How about Mary?  What’s it going to take to turn her sorrow into joy?  What’s it going to take to make her happy?  Mary is a study in contrasts: not happy out there, but not going in there.  To go inside would be to confront the overwhelming loss of everything she held dear.  Inside was the death of hope.  Jesus was dead.  The movement he started had been crushed overnight.  The darkness had overcome the light.  The darkness is like these stained-glass windows along the south side of Grace Church.  They have been dark for so long now that on many Sundays I don’t even notice anymore that they don’t shine.  For now, they are emblematic of our present darkness.  We’ve just grown used to it.  Likewise, Mary would just have to get used to the new and dark reality that descended upon her.

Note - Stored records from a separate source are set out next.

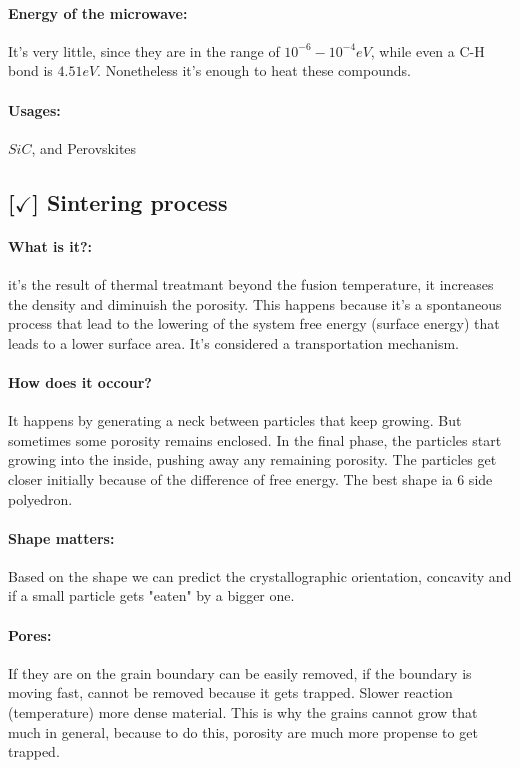 \paragraph{Energy of the microwave:} It's very little, since they are in the range of $10^{-6} - 10^{-4} eV$, while even a C-H bond is $4.51 eV$. Nonetheless it's enough to heat these compounds.

\paragraph{Usages:} $SiC$, and Perovskites

\subsection{[$\checkmark$] Sintering process}

\paragraph{What is it?:} it's the result of thermal treatmant beyond the fusion temperature, it increases the density and diminuish the porosity. This happens because it's a spontaneous process that lead to the lowering of the system free energy (surface energy) that leads to a lower surface area. It's considered a transportation mechanism.

\paragraph{How does it occour?} It happens by generating a neck between particles that keep growing. But sometimes some porosity remains enclosed. In the final phase, the particles start growing into the inside, pushing away any remaining porosity. The particles get closer initially because of the difference of free energy. The best shape ia 6 side polyedron.

\paragraph{Shape matters:} Based on the shape we can predict the crystallographic orientation, concavity and if a small particle gets "eaten" by a bigger one.

\paragraph{Pores:} If they are on the grain boundary can be easily removed, if the boundary is moving fast, cannot be removed because it gets trapped. Slower reaction (temperature) more dense material. This is why the grains cannot grow that much in general, because to do this, porosity are much more propense to get trapped.

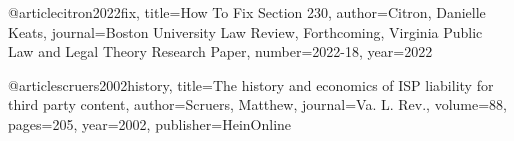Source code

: @article{citron2022fix,
  title={How To Fix Section 230},
  author={Citron, Danielle Keats},
  journal={Boston University Law Review, Forthcoming, Virginia Public Law and Legal Theory Research Paper},
  number={2022-18},
  year={2022}
}

@article{scruers2002history,
  title={The history and economics of ISP liability for third party content},
  author={Scruers, Matthew},
  journal={Va. L. Rev.},
  volume={88},
  pages={205},
  year={2002},
  publisher={HeinOnline}
}

















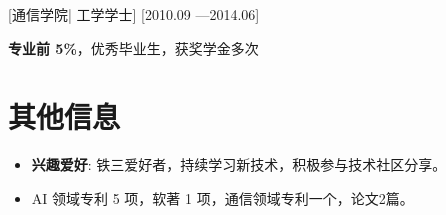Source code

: \documentclass{resume}
\begin{document}
\nocite{*} %



[\textnormal{通信学院|} 工学学士]
[2010.09 —2014.06]

\textbf{专业前 5\%}，优秀毕业生，获奖学金多次

\section{其他信息}
\begin{itemize}
    \item \textbf{兴趣爱好}: 铁三爱好者，持续学习新技术，积极参与技术社区分享。
    \item AI 领域专利 5 项，软著 1 项，通信领域专利一个，论文2篇。
    \printbibliography[heading={none}]
\end{itemize}
\end{document}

What Mary could not have known was that Jesus’ body hadn’t been stolen.  Rather, God had raised Jesus to a new kind of life.  John reports that Mary finally looked inside the tomb.  There she saw two angels.  Then she turned and met the risen Jesus, whom she mistook for a gardener.  (May we just pause here for a moment to acknowledge that never, in a million years, would Mary have guessed that the gardener was Jesus?)  It was only after Jesus spoke her name that she began to understand that the Lord had risen, indeed.  The Gospel writers – Matthew, Mark, Luke, and John – all tell the Easter story in different ways.  But the core of the early Christian message is consistent.  The tomb was empty, and Jesus appeared physically, actually, and objectively to many witnesses, who even ate and drank with him.  The ongoing Easter experience and proclamation changed everything.  The skeptics claim that the church invented the resurrection to put a good face on the loss of their leader.  But the skeptics have it backwards.  The church didn’t invent the resurrection.  The resurrection invented the church.  Without the resurrection, no Christian movement would have made it to Monday morning.  No church would have existed for us to attend today.  But here we are, and these windows someday soon will shine.

Such is the hope that St. Paul encouraged the Colossians to practice, when he wrote (3:1-4): Since you have been raised with Christ, seek the things that are above, where Christ is, seated at the right hand of God.  Set your minds on things that are above, not on things that are above, not on things that are on earth.  It sounds like a plan: set your mind on Christ, and be revealed with him in glory.  Let us not, however, overlook four little words in St. Paul’s Easter letter: for you have died.  Four little words to bring us up short: for you have died. 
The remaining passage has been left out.